Extracted entries:
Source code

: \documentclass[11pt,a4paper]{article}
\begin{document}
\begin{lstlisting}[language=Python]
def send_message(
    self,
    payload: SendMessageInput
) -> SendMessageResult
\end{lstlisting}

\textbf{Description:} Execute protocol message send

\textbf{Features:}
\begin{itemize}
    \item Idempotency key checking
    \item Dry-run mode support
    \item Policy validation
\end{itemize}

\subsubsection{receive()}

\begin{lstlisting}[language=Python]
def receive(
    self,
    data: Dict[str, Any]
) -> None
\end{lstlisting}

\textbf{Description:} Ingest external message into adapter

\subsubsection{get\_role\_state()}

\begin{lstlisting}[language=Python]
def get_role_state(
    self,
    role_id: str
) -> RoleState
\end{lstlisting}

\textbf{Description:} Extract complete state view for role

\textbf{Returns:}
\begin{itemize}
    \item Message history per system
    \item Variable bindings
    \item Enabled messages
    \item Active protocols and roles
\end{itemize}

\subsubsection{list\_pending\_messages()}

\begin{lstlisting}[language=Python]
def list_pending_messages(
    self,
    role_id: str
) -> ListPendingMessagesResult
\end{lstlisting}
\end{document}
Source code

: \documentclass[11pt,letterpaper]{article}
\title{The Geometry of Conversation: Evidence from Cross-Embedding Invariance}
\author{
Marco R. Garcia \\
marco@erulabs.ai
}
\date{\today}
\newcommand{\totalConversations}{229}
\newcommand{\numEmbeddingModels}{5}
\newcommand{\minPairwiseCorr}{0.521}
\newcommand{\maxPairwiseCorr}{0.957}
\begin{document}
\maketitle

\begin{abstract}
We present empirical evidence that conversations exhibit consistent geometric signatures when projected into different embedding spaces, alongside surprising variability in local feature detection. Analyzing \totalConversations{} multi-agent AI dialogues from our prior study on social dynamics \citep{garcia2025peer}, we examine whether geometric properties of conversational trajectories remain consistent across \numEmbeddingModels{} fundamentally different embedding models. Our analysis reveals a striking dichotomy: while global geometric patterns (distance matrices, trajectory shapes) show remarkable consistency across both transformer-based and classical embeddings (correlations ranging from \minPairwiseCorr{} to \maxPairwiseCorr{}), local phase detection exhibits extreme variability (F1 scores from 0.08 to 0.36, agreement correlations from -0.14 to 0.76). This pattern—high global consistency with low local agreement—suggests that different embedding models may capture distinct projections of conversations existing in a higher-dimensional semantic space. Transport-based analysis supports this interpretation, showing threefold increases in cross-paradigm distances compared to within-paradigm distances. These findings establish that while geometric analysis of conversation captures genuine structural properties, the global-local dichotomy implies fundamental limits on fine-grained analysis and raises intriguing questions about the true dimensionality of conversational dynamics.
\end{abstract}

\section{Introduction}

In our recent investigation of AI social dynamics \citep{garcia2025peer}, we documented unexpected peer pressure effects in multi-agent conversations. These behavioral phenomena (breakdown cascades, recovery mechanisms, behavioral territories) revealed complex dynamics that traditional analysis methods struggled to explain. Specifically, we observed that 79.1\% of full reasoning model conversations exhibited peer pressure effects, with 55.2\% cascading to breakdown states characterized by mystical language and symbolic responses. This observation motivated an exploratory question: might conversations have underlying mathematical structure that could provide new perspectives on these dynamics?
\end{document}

Activity: The task requires an exact transcription of all the data.

Output:
Source code

: \documentclass[11pt,a4paper]{article}
\begin{document}
\begin{lstlisting}[language=Python]
def send_message(
    self,
    payload: SendMessageInput
) -> SendMessageResult
\end{lstlisting}

\textbf{Description:} Execute protocol message send

\textbf{Features:}
\begin{itemize}
    \item Idempotency key checking
    \item Dry-run mode support
    \item Policy validation
\end{itemize}

\subsubsection{receive()}

\begin{lstlisting}[language=Python]
def receive(
    self,
    data: Dict[str, Any]
) -> None
\end{lstlisting}

\textbf{Description:} Ingest external message into adapter

\subsubsection{get\_role\_state()}

\begin{lstlisting}[language=Python]
def get_role_state(
    self,
    role_id: str
) -> RoleState
\end{lstlisting}

\textbf{Description:} Extract complete state view for role

\textbf{Returns:}
\begin{itemize}
    \item Message history per system
    \item Variable bindings
    \item Enabled messages
    \item Active protocols and roles
\end{itemize}

\subsubsection{list\_pending\_messages()}

\begin{lstlisting}[language=Python]
def list_pending_messages(
    self,
    role_id: str
) -> ListPendingMessagesResult
\end{lstlisting}
\end{document}
Source code

: \documentclass[11pt,letterpaper]{article}
\title{The Geometry of Conversation: Evidence from Cross-Embedding Invariance}
\author{
Marco R. Garcia \\
marco@erulabs.ai
}
\date{\today}
\newcommand{\totalConversations}{229}
\newcommand{\numEmbeddingModels}{5}
\newcommand{\minPairwiseCorr}{0.521}
\newcommand{\maxPairwiseCorr}{0.957}
\begin{document}
\maketitle

\begin{abstract}
We present empirical evidence that conversations exhibit consistent geometric signatures when projected into different embedding spaces, alongside surprising variability in local feature detection. Analyzing \totalConversations{} multi-agent AI dialogues from our prior study on social dynamics \citep{garcia2025peer}, we examine whether geometric properties of conversational trajectories remain consistent across \numEmbeddingModels{} fundamentally different embedding models. Our analysis reveals a striking dichotomy: while global geometric patterns (distance matrices, trajectory shapes) show remarkable consistency across both transformer-based and classical embeddings (correlations ranging from \minPairwiseCorr{} to \maxPairwiseCorr{}), local phase detection exhibits extreme variability (F1 scores from 0.08 to 0.36, agreement correlations from -0.14 to 0.76). This pattern—high global consistency with low local agreement—suggests that different embedding models may capture distinct projections of conversations existing in a higher-dimensional semantic space. Transport-based analysis supports this interpretation, showing threefold increases in cross-paradigm distances compared to within-paradigm distances. These findings establish that while geometric analysis of conversation captures genuine structural properties, the global-local dichotomy implies fundamental limits on fine-grained analysis and raises intriguing questions about the true dimensionality of conversational dynamics.
\end{abstract}

\section{Introduction}

In our recent investigation of AI social dynamics \citep{garcia2025peer}, we documented unexpected peer pressure effects in multi-agent conversations. These behavioral phenomena (breakdown cascades, recovery mechanisms, behavioral territories) revealed complex dynamics that traditional analysis methods struggled to explain. Specifically, we observed that 79.1\% of full reasoning model conversations exhibited peer pressure effects, with 55.2\% cascading to breakdown states characterized by mystical language and symbolic responses. This observation motivated an exploratory question: might conversations have underlying mathematical structure that could provide new perspectives on these dynamics?
\end{document}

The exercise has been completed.